Extracted records
----------------

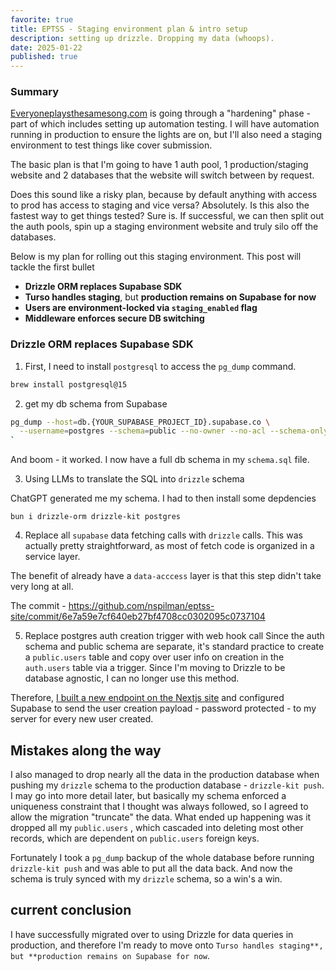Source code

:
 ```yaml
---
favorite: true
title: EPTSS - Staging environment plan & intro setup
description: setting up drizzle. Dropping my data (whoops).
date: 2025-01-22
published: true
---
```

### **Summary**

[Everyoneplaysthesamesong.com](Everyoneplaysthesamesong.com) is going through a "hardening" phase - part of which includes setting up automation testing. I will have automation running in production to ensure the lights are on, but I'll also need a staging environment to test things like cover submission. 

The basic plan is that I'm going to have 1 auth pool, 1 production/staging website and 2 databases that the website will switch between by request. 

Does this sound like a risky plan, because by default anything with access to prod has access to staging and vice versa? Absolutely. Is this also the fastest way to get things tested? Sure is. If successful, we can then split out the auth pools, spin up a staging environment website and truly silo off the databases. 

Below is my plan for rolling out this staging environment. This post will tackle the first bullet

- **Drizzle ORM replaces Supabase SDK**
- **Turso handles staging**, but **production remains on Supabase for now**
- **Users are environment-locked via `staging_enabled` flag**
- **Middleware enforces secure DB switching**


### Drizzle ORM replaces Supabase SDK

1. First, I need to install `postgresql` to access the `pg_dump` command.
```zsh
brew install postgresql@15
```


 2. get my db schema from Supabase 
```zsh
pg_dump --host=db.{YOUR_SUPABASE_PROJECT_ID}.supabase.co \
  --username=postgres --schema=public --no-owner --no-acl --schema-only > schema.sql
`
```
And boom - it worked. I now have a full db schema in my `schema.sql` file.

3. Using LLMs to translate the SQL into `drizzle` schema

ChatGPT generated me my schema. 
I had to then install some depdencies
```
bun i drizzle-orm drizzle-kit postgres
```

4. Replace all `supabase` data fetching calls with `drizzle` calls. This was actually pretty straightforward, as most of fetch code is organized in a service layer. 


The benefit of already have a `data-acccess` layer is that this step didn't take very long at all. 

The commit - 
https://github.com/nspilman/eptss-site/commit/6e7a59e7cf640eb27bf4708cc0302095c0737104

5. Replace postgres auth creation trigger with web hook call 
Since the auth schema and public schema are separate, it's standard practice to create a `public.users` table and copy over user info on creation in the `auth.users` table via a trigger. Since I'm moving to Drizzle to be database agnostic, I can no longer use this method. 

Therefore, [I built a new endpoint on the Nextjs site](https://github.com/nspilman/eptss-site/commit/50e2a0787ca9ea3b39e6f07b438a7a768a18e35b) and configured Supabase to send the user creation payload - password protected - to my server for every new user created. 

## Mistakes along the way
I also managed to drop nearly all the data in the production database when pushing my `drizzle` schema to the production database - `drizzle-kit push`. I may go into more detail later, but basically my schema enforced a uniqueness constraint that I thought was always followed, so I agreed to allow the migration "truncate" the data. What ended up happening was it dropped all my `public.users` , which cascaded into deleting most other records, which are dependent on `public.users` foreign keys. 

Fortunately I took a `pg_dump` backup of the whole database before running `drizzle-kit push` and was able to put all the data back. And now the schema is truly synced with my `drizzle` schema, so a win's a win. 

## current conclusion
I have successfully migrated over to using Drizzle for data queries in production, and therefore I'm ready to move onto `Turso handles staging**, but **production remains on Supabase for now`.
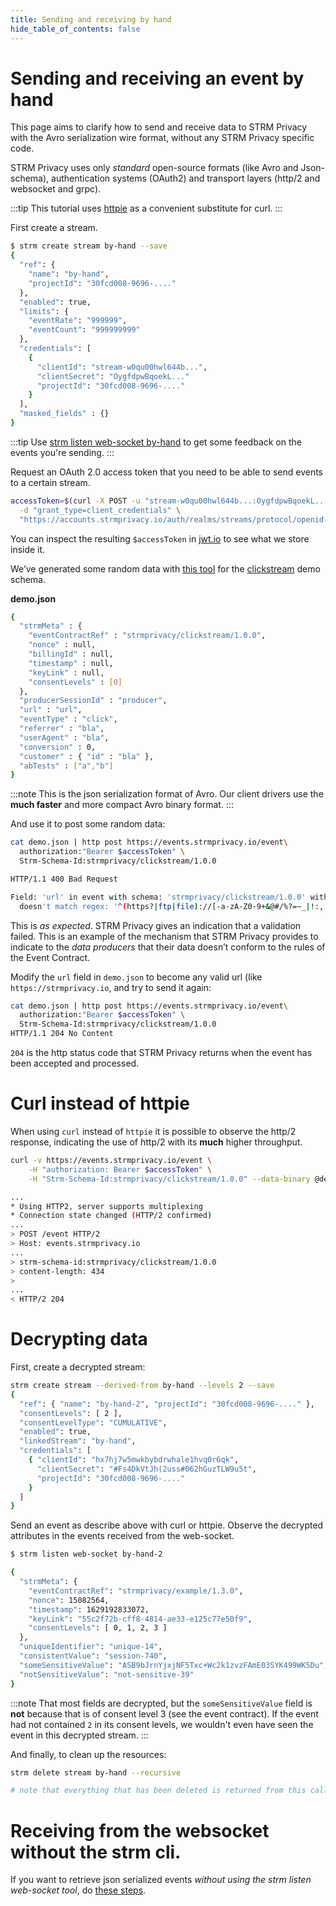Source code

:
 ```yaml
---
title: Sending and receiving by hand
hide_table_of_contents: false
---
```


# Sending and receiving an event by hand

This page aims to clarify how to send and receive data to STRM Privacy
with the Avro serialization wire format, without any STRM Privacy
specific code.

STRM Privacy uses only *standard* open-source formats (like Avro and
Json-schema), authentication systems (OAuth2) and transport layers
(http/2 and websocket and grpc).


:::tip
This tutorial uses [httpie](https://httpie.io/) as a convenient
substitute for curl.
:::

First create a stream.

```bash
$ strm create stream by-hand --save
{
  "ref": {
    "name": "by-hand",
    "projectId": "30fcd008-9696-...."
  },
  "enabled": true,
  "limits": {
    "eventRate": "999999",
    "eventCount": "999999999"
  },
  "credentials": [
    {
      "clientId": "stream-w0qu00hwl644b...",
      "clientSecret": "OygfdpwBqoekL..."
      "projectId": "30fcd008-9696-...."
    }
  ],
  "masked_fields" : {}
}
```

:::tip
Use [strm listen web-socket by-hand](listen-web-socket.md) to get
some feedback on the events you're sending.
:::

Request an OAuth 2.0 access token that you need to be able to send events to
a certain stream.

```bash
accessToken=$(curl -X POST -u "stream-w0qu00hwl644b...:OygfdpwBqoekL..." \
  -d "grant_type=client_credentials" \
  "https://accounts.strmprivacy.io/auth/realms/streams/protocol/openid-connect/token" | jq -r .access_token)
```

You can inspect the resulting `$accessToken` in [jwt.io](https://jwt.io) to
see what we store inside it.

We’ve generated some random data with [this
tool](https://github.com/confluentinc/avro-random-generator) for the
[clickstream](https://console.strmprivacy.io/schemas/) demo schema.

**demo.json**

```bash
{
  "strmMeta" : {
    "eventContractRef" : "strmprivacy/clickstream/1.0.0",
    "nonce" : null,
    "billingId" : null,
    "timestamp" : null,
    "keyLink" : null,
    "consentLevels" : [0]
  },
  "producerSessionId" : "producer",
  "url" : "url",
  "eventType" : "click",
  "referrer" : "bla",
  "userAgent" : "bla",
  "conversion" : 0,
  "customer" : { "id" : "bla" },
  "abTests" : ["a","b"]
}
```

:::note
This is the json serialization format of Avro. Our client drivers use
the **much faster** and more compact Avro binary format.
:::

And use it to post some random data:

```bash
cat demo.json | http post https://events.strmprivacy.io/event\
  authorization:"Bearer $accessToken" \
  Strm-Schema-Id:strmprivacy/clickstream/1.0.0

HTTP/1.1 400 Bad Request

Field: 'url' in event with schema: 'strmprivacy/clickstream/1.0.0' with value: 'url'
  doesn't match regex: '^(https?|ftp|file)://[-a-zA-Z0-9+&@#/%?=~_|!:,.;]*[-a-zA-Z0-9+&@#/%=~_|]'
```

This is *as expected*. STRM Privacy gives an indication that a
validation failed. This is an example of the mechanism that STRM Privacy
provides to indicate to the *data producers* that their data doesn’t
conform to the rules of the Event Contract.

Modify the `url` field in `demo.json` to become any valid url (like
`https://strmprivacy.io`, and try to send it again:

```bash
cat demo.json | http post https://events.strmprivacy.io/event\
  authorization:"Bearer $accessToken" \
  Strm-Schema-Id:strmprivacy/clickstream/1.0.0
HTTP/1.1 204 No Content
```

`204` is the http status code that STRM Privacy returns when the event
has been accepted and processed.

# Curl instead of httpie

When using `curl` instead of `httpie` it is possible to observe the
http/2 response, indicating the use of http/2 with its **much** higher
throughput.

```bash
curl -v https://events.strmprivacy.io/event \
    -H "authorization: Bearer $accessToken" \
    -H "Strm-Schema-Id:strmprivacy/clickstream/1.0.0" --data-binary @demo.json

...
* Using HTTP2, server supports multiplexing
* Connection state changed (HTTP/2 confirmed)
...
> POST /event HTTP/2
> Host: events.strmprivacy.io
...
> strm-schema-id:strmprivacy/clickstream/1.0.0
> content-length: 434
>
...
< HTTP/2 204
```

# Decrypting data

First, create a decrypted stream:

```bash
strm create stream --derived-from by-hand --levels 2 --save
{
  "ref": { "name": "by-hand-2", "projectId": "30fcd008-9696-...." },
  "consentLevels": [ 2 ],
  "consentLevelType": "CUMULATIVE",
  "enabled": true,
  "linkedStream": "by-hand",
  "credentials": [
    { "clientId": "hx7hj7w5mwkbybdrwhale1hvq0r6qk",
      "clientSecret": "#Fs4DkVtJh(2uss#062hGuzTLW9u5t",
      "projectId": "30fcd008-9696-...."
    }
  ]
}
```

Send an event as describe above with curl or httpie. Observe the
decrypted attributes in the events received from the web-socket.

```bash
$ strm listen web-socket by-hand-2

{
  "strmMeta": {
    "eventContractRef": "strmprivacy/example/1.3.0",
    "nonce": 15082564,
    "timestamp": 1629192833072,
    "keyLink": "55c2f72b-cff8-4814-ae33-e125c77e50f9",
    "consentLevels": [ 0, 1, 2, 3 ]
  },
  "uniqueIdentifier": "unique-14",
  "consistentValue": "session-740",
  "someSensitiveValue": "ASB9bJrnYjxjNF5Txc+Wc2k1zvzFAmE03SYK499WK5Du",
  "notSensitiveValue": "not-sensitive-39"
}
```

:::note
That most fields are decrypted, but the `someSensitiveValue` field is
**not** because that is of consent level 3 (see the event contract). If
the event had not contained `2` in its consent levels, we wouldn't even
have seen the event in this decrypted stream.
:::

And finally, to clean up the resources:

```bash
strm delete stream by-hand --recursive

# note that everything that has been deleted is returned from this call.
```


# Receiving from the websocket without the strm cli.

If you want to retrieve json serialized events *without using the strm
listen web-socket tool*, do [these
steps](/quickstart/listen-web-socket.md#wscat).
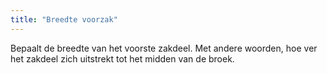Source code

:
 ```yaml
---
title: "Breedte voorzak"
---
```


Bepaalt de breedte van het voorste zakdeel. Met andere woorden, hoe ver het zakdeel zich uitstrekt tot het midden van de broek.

----------------

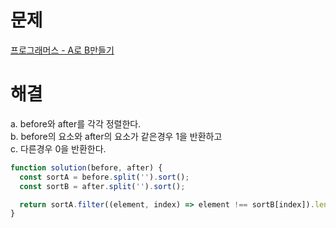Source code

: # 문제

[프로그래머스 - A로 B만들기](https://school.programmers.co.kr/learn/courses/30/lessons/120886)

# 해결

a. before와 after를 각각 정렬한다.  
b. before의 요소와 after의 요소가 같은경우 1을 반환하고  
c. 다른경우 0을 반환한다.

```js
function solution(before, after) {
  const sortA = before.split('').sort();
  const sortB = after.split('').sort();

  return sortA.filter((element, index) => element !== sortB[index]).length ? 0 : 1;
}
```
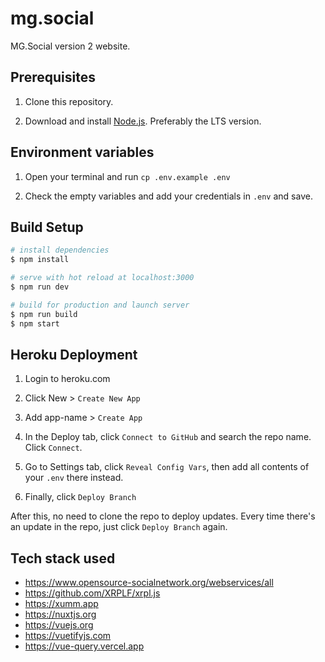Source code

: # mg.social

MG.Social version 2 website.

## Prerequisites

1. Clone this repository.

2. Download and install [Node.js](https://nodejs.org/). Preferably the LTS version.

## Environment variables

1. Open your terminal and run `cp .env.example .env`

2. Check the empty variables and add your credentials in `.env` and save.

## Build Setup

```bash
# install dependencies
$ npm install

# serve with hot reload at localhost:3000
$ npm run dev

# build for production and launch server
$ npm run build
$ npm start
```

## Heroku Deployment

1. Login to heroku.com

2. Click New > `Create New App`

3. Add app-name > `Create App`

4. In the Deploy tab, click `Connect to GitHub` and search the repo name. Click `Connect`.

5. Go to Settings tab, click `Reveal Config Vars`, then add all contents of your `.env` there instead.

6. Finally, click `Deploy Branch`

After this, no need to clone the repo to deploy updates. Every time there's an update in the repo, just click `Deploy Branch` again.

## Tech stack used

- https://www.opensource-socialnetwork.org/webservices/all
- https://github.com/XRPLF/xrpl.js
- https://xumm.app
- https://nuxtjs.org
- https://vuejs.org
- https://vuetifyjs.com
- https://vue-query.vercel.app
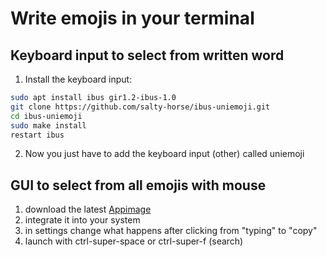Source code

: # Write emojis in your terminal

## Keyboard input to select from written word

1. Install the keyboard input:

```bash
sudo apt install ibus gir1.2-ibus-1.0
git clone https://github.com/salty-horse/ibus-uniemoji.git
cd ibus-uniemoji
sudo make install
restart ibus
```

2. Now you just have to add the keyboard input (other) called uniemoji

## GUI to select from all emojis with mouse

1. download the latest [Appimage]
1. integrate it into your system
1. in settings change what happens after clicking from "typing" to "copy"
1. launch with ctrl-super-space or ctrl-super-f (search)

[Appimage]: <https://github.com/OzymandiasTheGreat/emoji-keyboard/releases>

----------------

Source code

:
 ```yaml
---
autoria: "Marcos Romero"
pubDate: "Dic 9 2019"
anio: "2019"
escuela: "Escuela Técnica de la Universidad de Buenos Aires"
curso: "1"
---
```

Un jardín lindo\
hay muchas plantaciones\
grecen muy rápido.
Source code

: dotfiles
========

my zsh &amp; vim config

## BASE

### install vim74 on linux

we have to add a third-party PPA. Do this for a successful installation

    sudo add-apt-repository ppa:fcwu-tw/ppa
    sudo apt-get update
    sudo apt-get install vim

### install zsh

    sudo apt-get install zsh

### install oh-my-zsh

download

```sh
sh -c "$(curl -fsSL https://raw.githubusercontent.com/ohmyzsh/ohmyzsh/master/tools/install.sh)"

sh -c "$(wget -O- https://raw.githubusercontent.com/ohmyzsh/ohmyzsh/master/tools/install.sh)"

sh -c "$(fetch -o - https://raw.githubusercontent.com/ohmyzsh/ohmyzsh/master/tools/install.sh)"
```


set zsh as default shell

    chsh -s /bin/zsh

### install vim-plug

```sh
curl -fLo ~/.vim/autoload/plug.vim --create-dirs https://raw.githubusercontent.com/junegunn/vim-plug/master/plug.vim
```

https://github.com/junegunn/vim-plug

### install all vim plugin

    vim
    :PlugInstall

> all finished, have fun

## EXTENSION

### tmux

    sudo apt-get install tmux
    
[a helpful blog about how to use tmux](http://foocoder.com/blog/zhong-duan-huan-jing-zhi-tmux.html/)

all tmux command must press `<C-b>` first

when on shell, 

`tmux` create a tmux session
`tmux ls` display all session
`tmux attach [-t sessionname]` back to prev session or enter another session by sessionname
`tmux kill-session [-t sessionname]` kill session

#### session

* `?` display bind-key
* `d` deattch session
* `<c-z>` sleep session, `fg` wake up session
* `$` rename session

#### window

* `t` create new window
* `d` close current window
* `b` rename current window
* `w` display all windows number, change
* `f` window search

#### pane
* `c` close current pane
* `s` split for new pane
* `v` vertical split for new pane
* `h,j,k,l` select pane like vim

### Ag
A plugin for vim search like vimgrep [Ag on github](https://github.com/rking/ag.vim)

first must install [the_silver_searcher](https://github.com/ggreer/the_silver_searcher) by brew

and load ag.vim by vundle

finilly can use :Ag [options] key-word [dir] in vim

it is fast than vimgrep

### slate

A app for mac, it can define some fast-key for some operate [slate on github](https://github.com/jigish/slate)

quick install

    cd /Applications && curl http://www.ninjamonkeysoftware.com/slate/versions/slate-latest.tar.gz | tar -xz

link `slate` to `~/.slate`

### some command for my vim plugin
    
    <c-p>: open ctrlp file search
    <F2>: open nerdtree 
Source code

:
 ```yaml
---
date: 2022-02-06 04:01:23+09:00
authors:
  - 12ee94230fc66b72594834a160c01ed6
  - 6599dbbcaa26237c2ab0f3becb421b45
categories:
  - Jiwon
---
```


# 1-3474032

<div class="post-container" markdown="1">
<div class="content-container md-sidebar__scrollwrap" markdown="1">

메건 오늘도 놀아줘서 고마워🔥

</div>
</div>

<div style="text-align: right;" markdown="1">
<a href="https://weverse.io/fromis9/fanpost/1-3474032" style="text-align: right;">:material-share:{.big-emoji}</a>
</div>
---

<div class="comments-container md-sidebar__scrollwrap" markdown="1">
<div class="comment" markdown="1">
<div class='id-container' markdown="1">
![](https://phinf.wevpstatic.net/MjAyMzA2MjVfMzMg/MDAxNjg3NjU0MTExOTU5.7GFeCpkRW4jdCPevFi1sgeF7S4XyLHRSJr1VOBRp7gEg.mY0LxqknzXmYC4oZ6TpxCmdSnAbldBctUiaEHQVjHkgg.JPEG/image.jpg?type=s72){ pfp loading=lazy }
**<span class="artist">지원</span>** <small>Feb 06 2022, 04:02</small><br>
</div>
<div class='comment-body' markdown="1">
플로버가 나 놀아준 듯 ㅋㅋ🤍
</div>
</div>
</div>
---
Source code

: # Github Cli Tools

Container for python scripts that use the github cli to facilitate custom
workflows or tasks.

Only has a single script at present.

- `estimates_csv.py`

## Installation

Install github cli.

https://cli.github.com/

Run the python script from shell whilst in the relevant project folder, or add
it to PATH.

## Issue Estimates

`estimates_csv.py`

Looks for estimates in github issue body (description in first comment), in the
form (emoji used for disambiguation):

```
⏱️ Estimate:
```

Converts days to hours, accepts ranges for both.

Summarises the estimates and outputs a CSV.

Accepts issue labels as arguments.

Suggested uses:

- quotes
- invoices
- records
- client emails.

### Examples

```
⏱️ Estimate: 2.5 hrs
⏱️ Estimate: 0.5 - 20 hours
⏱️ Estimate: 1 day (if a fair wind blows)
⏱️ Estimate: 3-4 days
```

----------------

**Problem**
Within the records, in how many lines does the string "junegunn" occur? Give the number and no other text.

**Answer space**
2